Piloci chcą zarabiać tyle, co ich zachodni koledzy. Od pierwszego kwietnia prowadzą tak zwany strajk włoski, co oznacza, że przestrzegają wszystkich procedur i instrukcji, a to jest powodem wielu opóźnień rejsów. Piloci żądają podwyżki płac średnio o 91 procent. Obecnie zarabiają miesięcznie do 20 tysięcy złotych. Jeśli nie dostaną podwyżki, mogą odejść z LOT-u i zatrudnić się u innych przewoźników, którzy gwarantują wyższe płace.
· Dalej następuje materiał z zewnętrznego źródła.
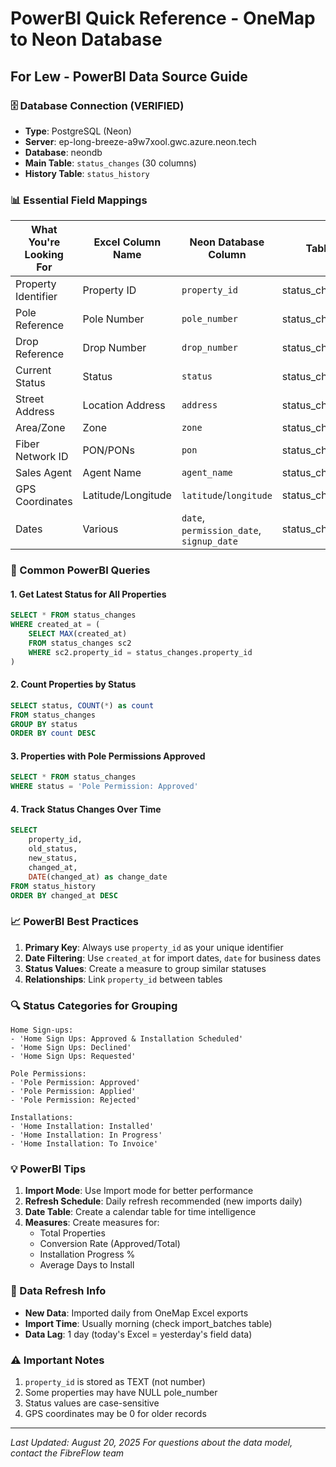 # PowerBI Quick Reference - OneMap to Neon Database

## For Lew - PowerBI Data Source Guide

### 🗄️ Database Connection (VERIFIED)
- **Type**: PostgreSQL (Neon)
- **Server**: ep-long-breeze-a9w7xool.gwc.azure.neon.tech
- **Database**: neondb
- **Main Table**: `status_changes` (30 columns)
- **History Table**: `status_history`

### 📊 Essential Field Mappings

| What You're Looking For | Excel Column Name | Neon Database Column | Table |
|------------------------|-------------------|---------------------|--------|
| Property Identifier | Property ID | `property_id` | status_changes |
| Pole Reference | Pole Number | `pole_number` | status_changes |
| Drop Reference | Drop Number | `drop_number` | status_changes |
| Current Status | Status | `status` | status_changes |
| Street Address | Location Address | `address` | status_changes |
| Area/Zone | Zone | `zone` | status_changes |
| Fiber Network ID | PON/PONs | `pon` | status_changes |
| Sales Agent | Agent Name | `agent_name` | status_changes |
| GPS Coordinates | Latitude/Longitude | `latitude`/`longitude` | status_changes |
| Dates | Various | `date`, `permission_date`, `signup_date` | status_changes |

### 🎯 Common PowerBI Queries

#### 1. Get Latest Status for All Properties
```sql
SELECT * FROM status_changes
WHERE created_at = (
    SELECT MAX(created_at) 
    FROM status_changes sc2 
    WHERE sc2.property_id = status_changes.property_id
)
```

#### 2. Count Properties by Status
```sql
SELECT status, COUNT(*) as count
FROM status_changes
GROUP BY status
ORDER BY count DESC
```

#### 3. Properties with Pole Permissions Approved
```sql
SELECT * FROM status_changes
WHERE status = 'Pole Permission: Approved'
```

#### 4. Track Status Changes Over Time
```sql
SELECT 
    property_id,
    old_status,
    new_status,
    changed_at,
    DATE(changed_at) as change_date
FROM status_history
ORDER BY changed_at DESC
```

### 📈 PowerBI Best Practices

1. **Primary Key**: Always use `property_id` as your unique identifier
2. **Date Filtering**: Use `created_at` for import dates, `date` for business dates
3. **Status Values**: Create a measure to group similar statuses
4. **Relationships**: Link `property_id` between tables

### 🔍 Status Categories for Grouping

```
Home Sign-ups:
- 'Home Sign Ups: Approved & Installation Scheduled'
- 'Home Sign Ups: Declined'
- 'Home Sign Ups: Requested'

Pole Permissions:
- 'Pole Permission: Approved'
- 'Pole Permission: Applied'
- 'Pole Permission: Rejected'

Installations:
- 'Home Installation: Installed'
- 'Home Installation: In Progress'
- 'Home Installation: To Invoice'
```

### 💡 PowerBI Tips

1. **Import Mode**: Use Import mode for better performance
2. **Refresh Schedule**: Daily refresh recommended (new imports daily)
3. **Date Table**: Create a calendar table for time intelligence
4. **Measures**: Create measures for:
   - Total Properties
   - Conversion Rate (Approved/Total)
   - Installation Progress %
   - Average Days to Install

### 📅 Data Refresh Info
- **New Data**: Imported daily from OneMap Excel exports
- **Import Time**: Usually morning (check import_batches table)
- **Data Lag**: 1 day (today's Excel = yesterday's field data)

### ⚠️ Important Notes
1. `property_id` is stored as TEXT (not number)
2. Some properties may have NULL pole_number
3. Status values are case-sensitive
4. GPS coordinates may be 0 for older records

---

*Last Updated: August 20, 2025*
*For questions about the data model, contact the FibreFlow team*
Zarząd firmy jest niechętny podwyżkom, gdyż przewozy pasażerskie od lat przynoszą straty. Tym niemniej rozmowy trwają.

Jak nieoficjalnie dowiedziała się sieć RMF FM - rozpoczęcie akcji protestacyjnej rozważają również stewardessy. Także i one są niezadowolone z wysokości płac.